Qto ao Inter, foi uma vergonha sim, não pela derrota, mas pelo jeito de jogar. Um time formado na escola do futebol do RS não pode jogar daquele jeito, isso até por questões táticas. Veja lá o post "ocupar espaços", que mostra a visão comum dos gaúchos sobre a organização de um time. E vais ver pq o Inter envergonha os torcedores e o Grêmio não faz o mesmo com os seus, sem esquecer que ambas as torcidas tem a mesma visão geral de como se disputa uma partida de futebol.
Qualquer dúvida, quem sabe um dia poderás me acompanhar em uma boa pelada em Pedro Osório ou no Cassino,para ver de perto a idéia de futebol como guerra e não como arte, sem perder o objetivo da diversão. Por isso o futebol exprime a diversidade cultural. Uns divertem-se em um jogo onde vencer não faz a diferença, o importante é brincar com a bola. Outros gostam mais de encurralar o adversário e empurrar a bola para o fundo do gol do jeito que for, em um jogo com maior grau de combatividade.
Abraço

Thais disse...

Gostei do texto :)

leve, leve! me deu ainda mais vontade de ir de mala e cuia passear em Sampa!!! =D

Anônimo disse...

Estou um pouco atrasada, tentando visitar os participantes da blogagem coletiva, que também participei.
Muito criativa a sua forma de abordar uma cidade tão maltratada pela mídia!
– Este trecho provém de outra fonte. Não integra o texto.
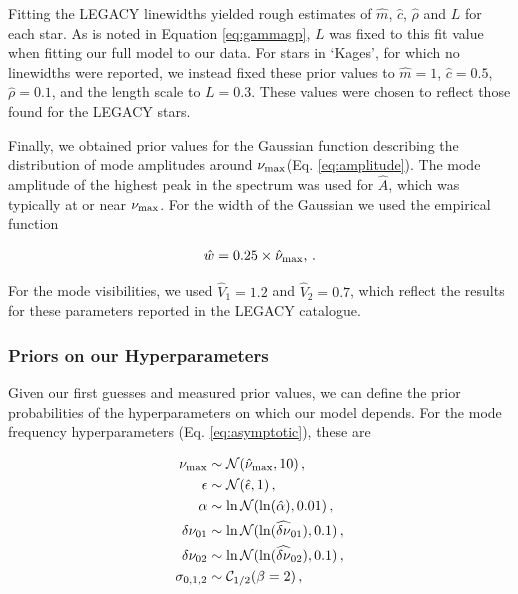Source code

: \documentclass[12pt]{article}
\newcommand{\numax}{\mbox{$\nu_{\rm max}$}\xspace}
\begin{document}
Fitting the LEGACY linewidths yielded rough estimates of $\hat{m}$, $\hat{c}$, $\hat{\rho}$ and $L$ for each star. As is noted in Equation \ref{eq:gammagp}, $L$ was fixed to this fit value when fitting our full model to our data. For stars in `Kages', for which no linewidths were reported, we instead fixed these prior values to $\hat{m} = 1$, $\hat{c} = 0.5$, $\hat{\rho} = 0.1$, and the length scale to $L = 0.3$. These values were chosen to reflect those found for the LEGACY stars.

Finally, we obtained prior values for the Gaussian function describing the distribution of mode amplitudes around \numax (Eq. \ref{eq:amplitude}). The mode amplitude of the highest peak in the spectrum was used for $\hat{A}$, which was typically at or near \numax. For the width of the Gaussian we used the empirical function \cite{lund+2017}

\begin{equation}
	\hat{w} = 0.25 \times \hat{\nu}_{\rm max},\, .
\end{equation}

\noindent For the mode visibilities, we used $\hat{V}_1 = 1.2$ and $\hat{V}_2 = 0.7$, which reflect the results for these parameters reported in the LEGACY catalogue.

\subsubsection{Priors on our Hyperparameters}
Given our first guesses and measured prior values, we can define the prior probabilities of the hyperparameters on which our model depends. For the mode frequency hyperparameters (Eq. \ref{eq:asymptotic}), these are

\begin{equation}
	\begin{split}
		\numax &\sim \mathcal{N}(\hat{\nu}_{\rm max}, 10)\, ,\\
		\epsilon &\sim \mathcal{N}(\hat{\epsilon}, 1)\, ,\\
		\alpha &\sim \ln\mathcal{N}(\ln(\hat{\alpha}), 0.01)\, ,\\
		\delta\nu_{01} &\sim \ln\mathcal{N}(\ln(\widehat{\delta\nu}_{01}), 0.1)\, ,\\
		\delta\nu_{02} &\sim \ln\mathcal{N}(\ln(\widehat{\delta\nu}_{02}), 0.1)\, ,\\
		\sigma_{0,1,2} &\sim \mathcal{C}_{1/2}(\beta = 2)\, ,
	\end{split}
\end{equation}
\end{document}

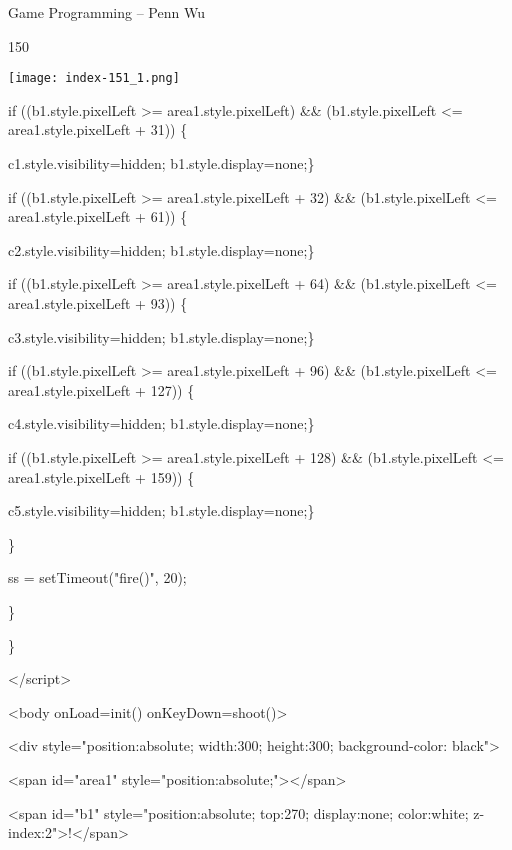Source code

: \documentclass[
]{article}
\begin{document}
Game Programming -- Penn Wu

150

\protect\hypertarget{index_split_009.htmlux5cux23p151}{}{}\texttt{[image: index-151\_1.png]}

if ((b1.style.pixelLeft \textgreater= area1.style.pixelLeft) \&\&
(b1.style.pixelLeft \textless= area1.style.pixelLeft + 31)) \{

c1.style.visibility=\textquotesingle hidden\textquotesingle;
b1.style.display=\textquotesingle none\textquotesingle;\}

if ((b1.style.pixelLeft \textgreater= area1.style.pixelLeft + 32) \&\&
(b1.style.pixelLeft \textless= area1.style.pixelLeft + 61)) \{

c2.style.visibility=\textquotesingle hidden\textquotesingle;
b1.style.display=\textquotesingle none\textquotesingle;\}

if ((b1.style.pixelLeft \textgreater= area1.style.pixelLeft + 64) \&\&
(b1.style.pixelLeft \textless= area1.style.pixelLeft + 93)) \{

c3.style.visibility=\textquotesingle hidden\textquotesingle;
b1.style.display=\textquotesingle none\textquotesingle;\}

if ((b1.style.pixelLeft \textgreater= area1.style.pixelLeft + 96) \&\&
(b1.style.pixelLeft \textless= area1.style.pixelLeft + 127)) \{

c4.style.visibility=\textquotesingle hidden\textquotesingle;
b1.style.display=\textquotesingle none\textquotesingle;\}

if ((b1.style.pixelLeft \textgreater= area1.style.pixelLeft + 128) \&\&
(b1.style.pixelLeft \textless= area1.style.pixelLeft + 159)) \{

c5.style.visibility=\textquotesingle hidden\textquotesingle;
b1.style.display=\textquotesingle none\textquotesingle;\}

\}

ss = setTimeout("fire()", 20);

\}

\}

\textless/script\textgreater{}

\textless body onLoad=init() onKeyDown=shoot()\textgreater{}

\textless div style="position:absolute; width:300; height:300;
background-color: black"\textgreater{}

\textless span id="area1"
style="position:absolute;"\textgreater\textless/span\textgreater{}

\textless span id="b1" style="position:absolute; top:270; display:none;
color:white; z-index:2"\textgreater!\textless/span\textgreater{}
\end{document}
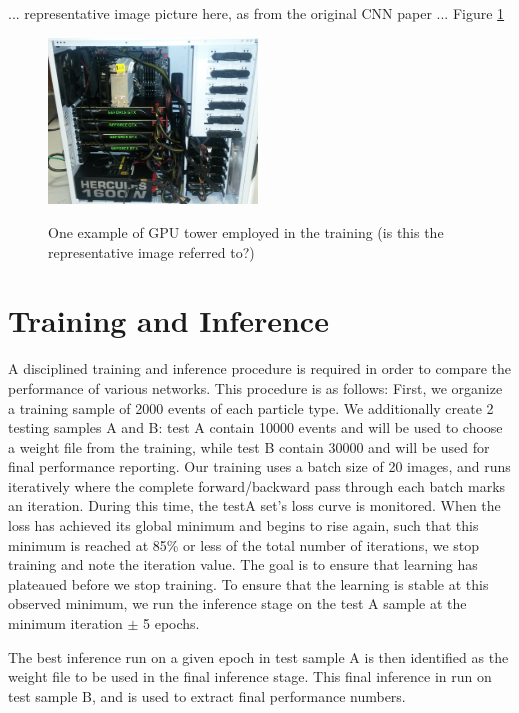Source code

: \documentclass[11pt,a4paper]{article}
\begin{document}
... representative image picture here, as from the original CNN paper ... Figure \ref{fig:towerpower}

\begin{figure}[t]
  \centering  
\includegraphics[width=0.495\textwidth]{Figures/tower_power.png}\\
\caption{One example of GPU tower employed in the training (is this the representative image referred to?)}
  \label{fig:towerpower}
\end{figure}


\section {Training and Inference}

A disciplined training and inference procedure is required in order to compare the performance of various networks. This procedure is as follows: First, we organize a training sample of 2000 events of each particle type. We additionally create 2 testing samples A and B: test A contain 10000 events and will be used to choose a weight file from the training, while test B contain 30000 and will be used for final performance reporting.  Our training uses a batch size of 20 images, and runs iteratively where the complete forward/backward pass through each batch marks an iteration. During this time, the testA set's loss curve is monitored. When the loss has achieved its global minimum and begins to rise again, such that this minimum is reached at 85\% or less of the total number of iterations, we stop training and note the iteration value. The goal is to ensure that learning has plateaued before we stop training. To ensure that the learning is stable at this observed minimum, we run the inference stage on the test A sample at the minimum iteration $\pm$ 5 epochs.  

The best inference run on a given epoch in test sample A is then identified as the weight file to be used in the final inference stage. This final inference in run on test sample B, and is used to extract final performance numbers.
\end{document}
Gostei mesmo!
Abraços!

Alda Inácio disse...

Adorei ter descoberto teu sentimento paulistano, sendo que a parada Gay de hoje foi eternizada no teu texto com emoção. São Paulo tem muitas identidades e eu amo todas porque sou paulista de coração. Voltarei a te ver meu São Paulo um dia.
Obrigado por me relembrar esta lindeza de Estado e cidade que eu amo.
Bjs
Alda

Auréola Branca disse...

(aplausos)
Achei, tão somente, que trazer a realidade pra dentro da nossa realidade seria algo mais personalizado do que meras comparações e colagens tiradas de pesquisa na net. Afinal, não estamos aqui pra sermos criativos?
Adorei! Vc foi criativo e muito pessoal em suas palavras (o que me atrai).
Parabêns mais uma vez!

Auréola Branca disse...

Ah, deu-me vontade de seu pão francês com manteiga a vontade! Huummm...
Abraços...

Anônimo disse...

Nice post and this post helped me alot in my college assignement. Say thank you you on your information.

Andréa Motta disse...

E eu gostei de voltar hoje para reler seu texto.